Figure 3. Multi-killer CAR8 cells engage in simultaneous conjugations leading to multiplexed killing (E:T 1:2-5)

(A) Distribution of the number of simultaneous conjugations of individual CAR8 cells when incubated with increasing number of NALM-6 tumor cells. The mean: (B) motility, (C) time to first conjugation, and (D) killing efficiency, of individual multi-killer CAR8 cells. P-values for multiple comparisons were computed using parametric one-way ANOVA.

Figure 4. Subpopulation of CAR4 cells, identified based on their motility, can engage in efficient killing (E:T 1:1)

(A) Phenotypic characterization of the CAR⁺ T cells from two separate donors that comprise of predominantly CD4⁺CAR⁺ T cells. The mean: (B) motility, and (C) killing efficiency, of single CAR4 cells in each of three different subgroups. (D) Comparison of the means of the killing efficiencies between single CAR8 and CAR4 cells within the S1 subgroups. Each circle represents a single cell in panels B-D; CAR4 cells are represented using grey circles and CAR8 cells are represented using black circles. (E) Comparative Kaplan –Meier estimators depicting the differences in killing efficiencies of the entire population of CAR4 cells and CAR8 cells. P-values for multiple comparisons (B/C) were computed using a parametric one-way ANOVA, and dual comparisons (D/E) computed using unpaired two-tailed t-test.
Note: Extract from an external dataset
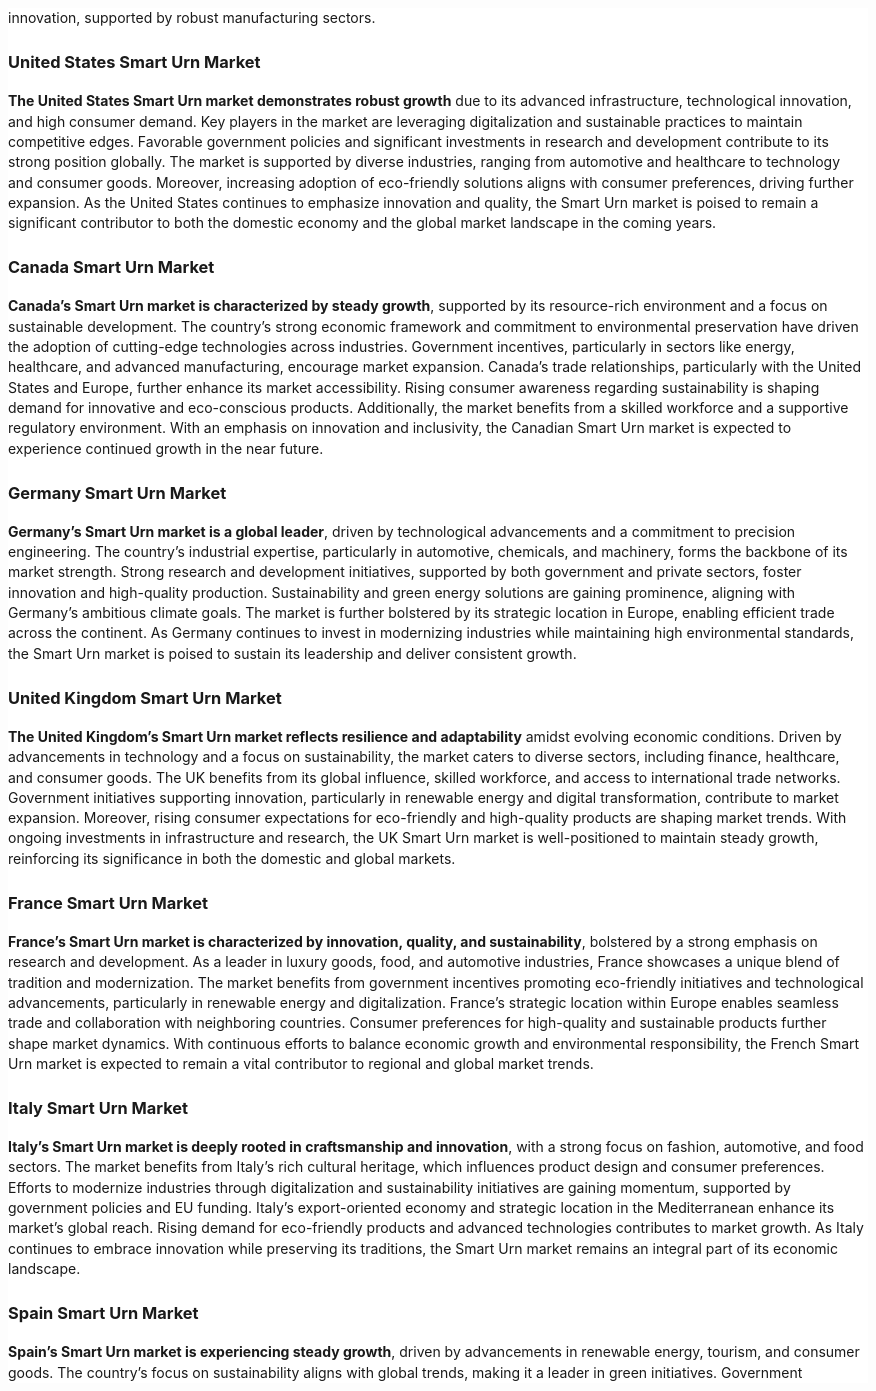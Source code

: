 innovation, supported by robust manufacturing sectors.</span></em></p></blockquote><h3><strong>United States Smart Urn Market</strong></h3><p><strong>The United States Smart Urn market demonstrates robust growth</strong> due to its advanced infrastructure, technological innovation, and high consumer demand. Key players in the market are leveraging digitalization and sustainable practices to maintain competitive edges. Favorable government policies and significant investments in research and development contribute to its strong position globally. The market is supported by diverse industries, ranging from automotive and healthcare to technology and consumer goods. Moreover, increasing adoption of eco-friendly solutions aligns with consumer preferences, driving further expansion. As the United States continues to emphasize innovation and quality, the Smart Urn market is poised to remain a significant contributor to both the domestic economy and the global market landscape in the coming years.</p><h3><strong>Canada Smart Urn Market</strong></h3><p><strong>Canada&rsquo;s Smart Urn market is characterized by steady growth</strong>, supported by its resource-rich environment and a focus on sustainable development. The country&rsquo;s strong economic framework and commitment to environmental preservation have driven the adoption of cutting-edge technologies across industries. Government incentives, particularly in sectors like energy, healthcare, and advanced manufacturing, encourage market expansion. Canada&rsquo;s trade relationships, particularly with the United States and Europe, further enhance its market accessibility. Rising consumer awareness regarding sustainability is shaping demand for innovative and eco-conscious products. Additionally, the market benefits from a skilled workforce and a supportive regulatory environment. With an emphasis on innovation and inclusivity, the Canadian Smart Urn market is expected to experience continued growth in the near future.</p><h3><strong>Germany Smart Urn Market</strong></h3><p><strong>Germany&rsquo;s Smart Urn market is a global leader</strong>, driven by technological advancements and a commitment to precision engineering. The country&rsquo;s industrial expertise, particularly in automotive, chemicals, and machinery, forms the backbone of its market strength. Strong research and development initiatives, supported by both government and private sectors, foster innovation and high-quality production. Sustainability and green energy solutions are gaining prominence, aligning with Germany&rsquo;s ambitious climate goals. The market is further bolstered by its strategic location in Europe, enabling efficient trade across the continent. As Germany continues to invest in modernizing industries while maintaining high environmental standards, the Smart Urn market is poised to sustain its leadership and deliver consistent growth.</p><h3><strong>United Kingdom Smart Urn Market</strong></h3><p><strong>The United Kingdom&rsquo;s Smart Urn market reflects resilience and adaptability</strong> amidst evolving economic conditions. Driven by advancements in technology and a focus on sustainability, the market caters to diverse sectors, including finance, healthcare, and consumer goods. The UK benefits from its global influence, skilled workforce, and access to international trade networks. Government initiatives supporting innovation, particularly in renewable energy and digital transformation, contribute to market expansion. Moreover, rising consumer expectations for eco-friendly and high-quality products are shaping market trends. With ongoing investments in infrastructure and research, the UK Smart Urn market is well-positioned to maintain steady growth, reinforcing its significance in both the domestic and global markets.</p><h3><strong>France Smart Urn Market</strong></h3><p><strong>France&rsquo;s Smart Urn market is characterized by innovation, quality, and sustainability</strong>, bolstered by a strong emphasis on research and development. As a leader in luxury goods, food, and automotive industries, France showcases a unique blend of tradition and modernization. The market benefits from government incentives promoting eco-friendly initiatives and technological advancements, particularly in renewable energy and digitalization. France&rsquo;s strategic location within Europe enables seamless trade and collaboration with neighboring countries. Consumer preferences for high-quality and sustainable products further shape market dynamics. With continuous efforts to balance economic growth and environmental responsibility, the French Smart Urn market is expected to remain a vital contributor to regional and global market trends.</p><h3><strong>Italy Smart Urn Market</strong></h3><p><strong>Italy&rsquo;s Smart Urn market is deeply rooted in craftsmanship and innovation</strong>, with a strong focus on fashion, automotive, and food sectors. The market benefits from Italy&rsquo;s rich cultural heritage, which influences product design and consumer preferences. Efforts to modernize industries through digitalization and sustainability initiatives are gaining momentum, supported by government policies and EU funding. Italy&rsquo;s export-oriented economy and strategic location in the Mediterranean enhance its market&rsquo;s global reach. Rising demand for eco-friendly products and advanced technologies contributes to market growth. As Italy continues to embrace innovation while preserving its traditions, the Smart Urn market remains an integral part of its economic landscape.</p><h3><strong>Spain Smart Urn Market</strong></h3><p><strong>Spain&rsquo;s Smart Urn market is experiencing steady growth</strong>, driven by advancements in renewable energy, tourism, and consumer goods. The country&rsquo;s focus on sustainability aligns with global trends, making it a leader in green initiatives. Government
Figure 5. Multi-killer CAR4 cells demonstrated delayed kinetics of killing in comparison to CAR8 cells (E:T 1:2-5)

Comparisons between the mean: (A) motility, and (B) killing efficiency, of single multi-killer CAR8 cells and CAR4 cells. Each circle represents a single cell; CAR4 cells are represented using grey circles and CAR8 cells are represented using black circles. (C) Box and whisker plots (extremities indicate 99% confidence intervals) displaying intracellular expression of Granzyme B identified by immunofluorescent staining and flow-cytometry. CAR4 cells (from donors PB5858 and PB333038) and CAR8 cells (from donors PB243566 and PB281848) were profiled using mAb against CD4/CD8/CAR and GzB. P-values were computed using parametric one-way ANOVA for multiple comparisons or t-tests for dual comparisons. (D) Flow cytometric killing assay (E:T = 5:1) of CAR4 cells incubated with three separate target cell lines (Daudi-β2m, NALM-6 and CD19⁺EL4) in the absence or presence of 5mM EGTA blockade.

Figure 6. Frequency and kinetics of killer-cell apoptosis are dependent on functional conjugations with multiple NALM-6 tumor cells

(A) Comparisons of the mean kinetics of effector apoptosis of individual single killer CAR⁺ T cells (E:T 1:1) with multi-killer CAR⁺ T cells (E:T 1:2-5). Each circle represents a single-cell; CAR4 cells are represented using grey circles and CAR8 cells are represented using black circles. (B) Frequency of killer-cell apoptosis as a function of tumor cell density.